Pay yourself first – Automatically.
Its starts with paying yourself first. Signing up for TFSA/RRSP plan for automatic savings is one that needs to done if you haven’t done so. That little effort can change the course of your future.
Have some portion of your savings automatically moved to savings account from chequing account for emergency needs. As a rule of thumb it can be anywhere from 6-12 months of your fixed expenses.
Save an hour a day of your pay for yourself.
Ideally, you can hold onto at least one hour a day of your income, its approximately about 12.5 percent of your before tax income, to save and invest. Remember that if you have an employer RRSP contribution matching plan, you can end up setting aside around 15 percent just by participating the match. Many employers will match your contribution upto a certain limit (often 3 to 6 percent).
Starting with a Little is better than starting later.
Rome was not built in a day. You work your way with small targets. Saving is very similar”. The key is to start early and making it a regular habit.
The best way to do it is by making an online account and increasing the contributions proportional to the increments you get. There are several apps which can help you track your expenses and help you save a lot once you become aware of your spending habits.
Pay your bills & debt payments through automatic transactions
Call all your credit card issuers and start making the bills and payments due dates to be the same or just a day after you get paid. If you’re carrying debt, the best idea is to make those payments automatic and add more money toward the balance so you can pay it off quicker. The priority is to get rid of the higher-interest balance first. Or, if you prefer to pay the small balances first, that completely depends upon your choice. This can keep you motivated.
And keep in mind to pay it back!
Align your values with your spending.
“Sometimes, there’s a huge disconnect between values and how you spend your money.”
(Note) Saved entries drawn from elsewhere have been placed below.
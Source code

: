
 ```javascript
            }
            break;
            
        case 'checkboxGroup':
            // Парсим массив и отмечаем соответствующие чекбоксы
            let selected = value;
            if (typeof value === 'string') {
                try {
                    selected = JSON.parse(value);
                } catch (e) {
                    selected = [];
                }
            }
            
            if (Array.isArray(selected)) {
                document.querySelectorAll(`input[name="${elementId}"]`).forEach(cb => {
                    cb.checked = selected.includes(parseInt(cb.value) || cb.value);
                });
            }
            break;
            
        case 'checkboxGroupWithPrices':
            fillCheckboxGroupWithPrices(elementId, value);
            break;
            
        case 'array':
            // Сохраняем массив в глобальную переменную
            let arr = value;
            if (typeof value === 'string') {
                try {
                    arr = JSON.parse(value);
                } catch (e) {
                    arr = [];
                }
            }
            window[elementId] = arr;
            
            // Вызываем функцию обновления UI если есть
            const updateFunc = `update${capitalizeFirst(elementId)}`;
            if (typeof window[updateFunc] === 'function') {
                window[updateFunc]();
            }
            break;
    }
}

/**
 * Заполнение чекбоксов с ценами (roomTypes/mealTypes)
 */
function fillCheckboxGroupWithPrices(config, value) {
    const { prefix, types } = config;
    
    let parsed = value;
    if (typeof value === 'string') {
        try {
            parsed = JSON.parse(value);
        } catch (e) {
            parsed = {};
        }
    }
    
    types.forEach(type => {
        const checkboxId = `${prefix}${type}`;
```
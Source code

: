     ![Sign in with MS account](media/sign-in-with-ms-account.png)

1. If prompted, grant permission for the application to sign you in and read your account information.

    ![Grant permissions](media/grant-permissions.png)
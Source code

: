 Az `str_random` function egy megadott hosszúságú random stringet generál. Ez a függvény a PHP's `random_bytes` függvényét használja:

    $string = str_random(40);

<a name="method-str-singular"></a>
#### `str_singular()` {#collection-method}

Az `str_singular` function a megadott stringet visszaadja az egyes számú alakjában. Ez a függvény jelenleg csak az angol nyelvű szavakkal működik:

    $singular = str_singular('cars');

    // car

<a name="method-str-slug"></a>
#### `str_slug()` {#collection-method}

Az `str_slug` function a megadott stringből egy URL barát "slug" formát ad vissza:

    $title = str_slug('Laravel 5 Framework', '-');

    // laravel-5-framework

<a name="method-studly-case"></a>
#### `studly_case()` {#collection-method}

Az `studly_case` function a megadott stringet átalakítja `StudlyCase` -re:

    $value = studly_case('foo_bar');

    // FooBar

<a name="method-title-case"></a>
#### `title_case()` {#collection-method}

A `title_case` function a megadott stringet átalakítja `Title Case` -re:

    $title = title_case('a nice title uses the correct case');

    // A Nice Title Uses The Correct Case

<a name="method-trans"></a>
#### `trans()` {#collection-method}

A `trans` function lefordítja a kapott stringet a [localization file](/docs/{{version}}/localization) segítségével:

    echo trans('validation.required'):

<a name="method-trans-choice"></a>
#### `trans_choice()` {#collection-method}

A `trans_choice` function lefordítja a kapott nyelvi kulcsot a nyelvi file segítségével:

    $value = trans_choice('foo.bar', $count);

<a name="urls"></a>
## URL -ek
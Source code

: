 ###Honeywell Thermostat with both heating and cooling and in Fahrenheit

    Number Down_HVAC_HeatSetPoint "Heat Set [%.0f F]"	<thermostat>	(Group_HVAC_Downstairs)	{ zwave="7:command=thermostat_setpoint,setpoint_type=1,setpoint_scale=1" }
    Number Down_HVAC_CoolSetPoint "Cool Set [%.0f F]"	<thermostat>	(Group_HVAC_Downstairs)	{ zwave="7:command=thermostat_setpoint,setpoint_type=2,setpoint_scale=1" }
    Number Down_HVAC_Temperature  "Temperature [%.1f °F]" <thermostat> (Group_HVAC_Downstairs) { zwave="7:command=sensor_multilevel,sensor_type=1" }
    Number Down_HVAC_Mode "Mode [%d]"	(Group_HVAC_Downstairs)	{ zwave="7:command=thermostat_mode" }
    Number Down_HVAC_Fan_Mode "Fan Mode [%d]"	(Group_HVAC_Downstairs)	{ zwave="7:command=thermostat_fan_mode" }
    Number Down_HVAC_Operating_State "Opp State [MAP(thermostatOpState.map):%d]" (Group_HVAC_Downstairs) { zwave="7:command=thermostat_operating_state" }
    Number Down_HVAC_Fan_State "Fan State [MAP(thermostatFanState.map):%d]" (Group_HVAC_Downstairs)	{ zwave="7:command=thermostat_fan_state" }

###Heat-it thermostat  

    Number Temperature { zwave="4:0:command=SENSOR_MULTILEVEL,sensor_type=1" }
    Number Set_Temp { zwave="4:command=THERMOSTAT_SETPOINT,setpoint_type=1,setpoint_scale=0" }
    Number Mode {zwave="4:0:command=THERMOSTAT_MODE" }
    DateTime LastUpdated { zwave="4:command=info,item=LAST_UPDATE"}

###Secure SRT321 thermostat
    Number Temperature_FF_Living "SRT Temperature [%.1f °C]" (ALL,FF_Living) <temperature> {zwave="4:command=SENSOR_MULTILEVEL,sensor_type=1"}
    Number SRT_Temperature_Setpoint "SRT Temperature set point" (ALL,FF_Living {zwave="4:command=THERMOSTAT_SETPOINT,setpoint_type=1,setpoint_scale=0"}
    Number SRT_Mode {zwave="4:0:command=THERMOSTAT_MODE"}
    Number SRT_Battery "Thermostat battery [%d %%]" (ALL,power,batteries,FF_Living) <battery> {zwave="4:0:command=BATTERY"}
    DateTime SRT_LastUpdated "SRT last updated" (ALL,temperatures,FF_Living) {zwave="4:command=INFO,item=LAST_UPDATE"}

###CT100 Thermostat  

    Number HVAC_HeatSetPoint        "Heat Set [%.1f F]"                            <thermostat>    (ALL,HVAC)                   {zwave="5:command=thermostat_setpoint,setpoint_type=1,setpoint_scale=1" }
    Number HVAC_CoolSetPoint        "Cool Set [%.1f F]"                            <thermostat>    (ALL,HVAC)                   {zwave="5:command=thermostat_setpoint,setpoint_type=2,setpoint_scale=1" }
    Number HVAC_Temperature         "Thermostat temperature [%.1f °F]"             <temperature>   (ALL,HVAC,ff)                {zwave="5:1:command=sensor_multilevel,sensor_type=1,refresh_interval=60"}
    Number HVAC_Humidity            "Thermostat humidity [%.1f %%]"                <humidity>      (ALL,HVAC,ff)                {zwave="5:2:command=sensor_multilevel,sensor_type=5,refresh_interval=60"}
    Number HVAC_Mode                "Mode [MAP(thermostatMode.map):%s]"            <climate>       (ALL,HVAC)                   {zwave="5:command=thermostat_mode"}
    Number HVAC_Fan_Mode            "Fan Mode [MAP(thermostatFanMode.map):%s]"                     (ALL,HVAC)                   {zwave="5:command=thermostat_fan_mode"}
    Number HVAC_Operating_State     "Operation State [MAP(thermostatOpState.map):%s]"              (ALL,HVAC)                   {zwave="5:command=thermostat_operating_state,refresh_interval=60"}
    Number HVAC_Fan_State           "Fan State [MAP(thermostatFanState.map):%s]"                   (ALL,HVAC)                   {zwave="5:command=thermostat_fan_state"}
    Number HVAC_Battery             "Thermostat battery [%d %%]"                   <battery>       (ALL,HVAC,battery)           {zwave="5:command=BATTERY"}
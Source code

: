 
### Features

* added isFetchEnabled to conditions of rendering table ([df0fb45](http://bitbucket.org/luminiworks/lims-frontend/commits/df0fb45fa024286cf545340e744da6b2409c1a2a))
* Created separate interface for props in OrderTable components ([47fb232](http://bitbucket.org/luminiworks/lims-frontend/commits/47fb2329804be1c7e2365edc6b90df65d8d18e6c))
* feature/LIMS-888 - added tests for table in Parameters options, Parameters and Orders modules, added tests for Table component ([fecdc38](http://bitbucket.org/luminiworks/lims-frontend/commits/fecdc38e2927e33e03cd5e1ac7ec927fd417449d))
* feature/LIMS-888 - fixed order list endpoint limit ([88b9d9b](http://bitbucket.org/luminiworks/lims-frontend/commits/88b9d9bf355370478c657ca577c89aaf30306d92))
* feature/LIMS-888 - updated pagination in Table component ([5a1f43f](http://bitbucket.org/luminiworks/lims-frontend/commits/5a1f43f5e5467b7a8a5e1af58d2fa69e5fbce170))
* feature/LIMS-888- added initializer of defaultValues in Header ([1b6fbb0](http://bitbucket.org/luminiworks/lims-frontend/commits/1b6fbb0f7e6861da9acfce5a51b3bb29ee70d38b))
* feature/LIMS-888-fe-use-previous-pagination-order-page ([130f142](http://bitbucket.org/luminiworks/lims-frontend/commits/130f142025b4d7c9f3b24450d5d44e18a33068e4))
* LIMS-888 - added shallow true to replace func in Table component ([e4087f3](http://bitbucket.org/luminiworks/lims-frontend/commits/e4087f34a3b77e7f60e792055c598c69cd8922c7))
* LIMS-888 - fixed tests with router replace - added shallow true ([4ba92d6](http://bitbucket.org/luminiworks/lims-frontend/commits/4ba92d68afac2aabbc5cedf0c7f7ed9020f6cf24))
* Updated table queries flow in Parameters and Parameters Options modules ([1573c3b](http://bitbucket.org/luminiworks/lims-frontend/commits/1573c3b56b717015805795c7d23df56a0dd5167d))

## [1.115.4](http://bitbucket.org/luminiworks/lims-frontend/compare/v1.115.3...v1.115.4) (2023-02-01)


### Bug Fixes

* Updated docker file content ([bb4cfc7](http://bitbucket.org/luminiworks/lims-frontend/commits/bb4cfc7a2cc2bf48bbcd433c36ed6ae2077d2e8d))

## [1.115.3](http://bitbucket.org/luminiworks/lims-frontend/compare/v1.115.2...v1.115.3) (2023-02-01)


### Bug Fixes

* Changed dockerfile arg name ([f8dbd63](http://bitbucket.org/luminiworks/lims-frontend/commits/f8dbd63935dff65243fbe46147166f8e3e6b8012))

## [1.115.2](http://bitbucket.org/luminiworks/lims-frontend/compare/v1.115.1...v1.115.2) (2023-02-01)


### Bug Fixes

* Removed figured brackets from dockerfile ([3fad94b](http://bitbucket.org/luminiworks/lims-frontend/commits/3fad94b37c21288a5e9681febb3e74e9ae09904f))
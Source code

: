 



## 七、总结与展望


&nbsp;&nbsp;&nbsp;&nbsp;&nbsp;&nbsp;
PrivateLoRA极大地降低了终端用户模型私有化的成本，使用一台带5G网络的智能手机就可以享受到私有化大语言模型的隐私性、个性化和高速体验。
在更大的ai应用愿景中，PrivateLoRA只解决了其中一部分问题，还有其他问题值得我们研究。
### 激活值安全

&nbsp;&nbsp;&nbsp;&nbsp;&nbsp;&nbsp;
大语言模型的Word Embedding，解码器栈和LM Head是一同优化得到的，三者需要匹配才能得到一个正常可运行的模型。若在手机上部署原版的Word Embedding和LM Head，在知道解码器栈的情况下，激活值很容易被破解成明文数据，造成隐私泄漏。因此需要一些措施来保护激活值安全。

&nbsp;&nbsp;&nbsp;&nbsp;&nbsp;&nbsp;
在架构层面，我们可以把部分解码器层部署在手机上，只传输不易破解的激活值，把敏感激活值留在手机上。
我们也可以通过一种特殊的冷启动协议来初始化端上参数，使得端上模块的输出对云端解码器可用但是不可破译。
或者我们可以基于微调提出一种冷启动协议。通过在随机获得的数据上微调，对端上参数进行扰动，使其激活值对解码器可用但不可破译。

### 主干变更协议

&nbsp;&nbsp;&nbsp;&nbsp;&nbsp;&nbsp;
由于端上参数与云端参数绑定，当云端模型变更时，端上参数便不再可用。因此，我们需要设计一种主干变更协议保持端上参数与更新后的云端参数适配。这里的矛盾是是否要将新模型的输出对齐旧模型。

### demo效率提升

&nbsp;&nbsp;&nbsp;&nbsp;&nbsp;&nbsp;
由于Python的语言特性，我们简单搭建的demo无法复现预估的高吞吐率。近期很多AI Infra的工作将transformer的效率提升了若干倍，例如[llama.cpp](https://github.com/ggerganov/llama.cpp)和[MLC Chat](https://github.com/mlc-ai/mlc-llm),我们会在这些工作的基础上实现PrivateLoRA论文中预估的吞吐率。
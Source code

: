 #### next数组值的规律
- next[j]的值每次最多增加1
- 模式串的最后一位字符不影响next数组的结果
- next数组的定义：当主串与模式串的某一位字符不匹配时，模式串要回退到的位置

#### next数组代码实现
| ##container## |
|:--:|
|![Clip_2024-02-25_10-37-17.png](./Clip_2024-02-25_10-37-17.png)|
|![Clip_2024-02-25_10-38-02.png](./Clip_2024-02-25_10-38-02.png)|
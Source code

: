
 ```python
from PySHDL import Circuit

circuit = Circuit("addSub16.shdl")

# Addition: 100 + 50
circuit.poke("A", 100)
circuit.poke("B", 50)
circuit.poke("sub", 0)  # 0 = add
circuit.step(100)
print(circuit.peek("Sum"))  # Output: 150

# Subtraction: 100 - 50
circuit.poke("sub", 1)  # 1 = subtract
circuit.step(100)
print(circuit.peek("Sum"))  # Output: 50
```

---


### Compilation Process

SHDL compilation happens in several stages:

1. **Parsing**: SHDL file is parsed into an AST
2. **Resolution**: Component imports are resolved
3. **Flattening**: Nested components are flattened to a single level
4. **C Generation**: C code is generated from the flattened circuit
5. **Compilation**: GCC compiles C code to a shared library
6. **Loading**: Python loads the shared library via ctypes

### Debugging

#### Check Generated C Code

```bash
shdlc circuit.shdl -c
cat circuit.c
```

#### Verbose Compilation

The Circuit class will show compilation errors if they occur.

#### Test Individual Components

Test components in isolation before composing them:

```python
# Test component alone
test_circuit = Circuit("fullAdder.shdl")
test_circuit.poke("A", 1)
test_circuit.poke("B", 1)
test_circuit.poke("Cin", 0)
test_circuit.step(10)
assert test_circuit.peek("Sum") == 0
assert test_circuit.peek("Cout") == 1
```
When people say they don’t earn enough money to save and invest, he says, it’s often because they haven’t taken a deep look at where their money is being spent. There a Latte Factor,” which you need to find and it refers to how quickly seemingly small expenses, like a daily latte, can add up and keep you from saving toward financial goals that really matter to you. “It’s not about not drinking coffee, or quitting something up that you really like to do “but its about looking at where your money is being spent. Hence, you may realize that’s its not very difficult to have enough to save.”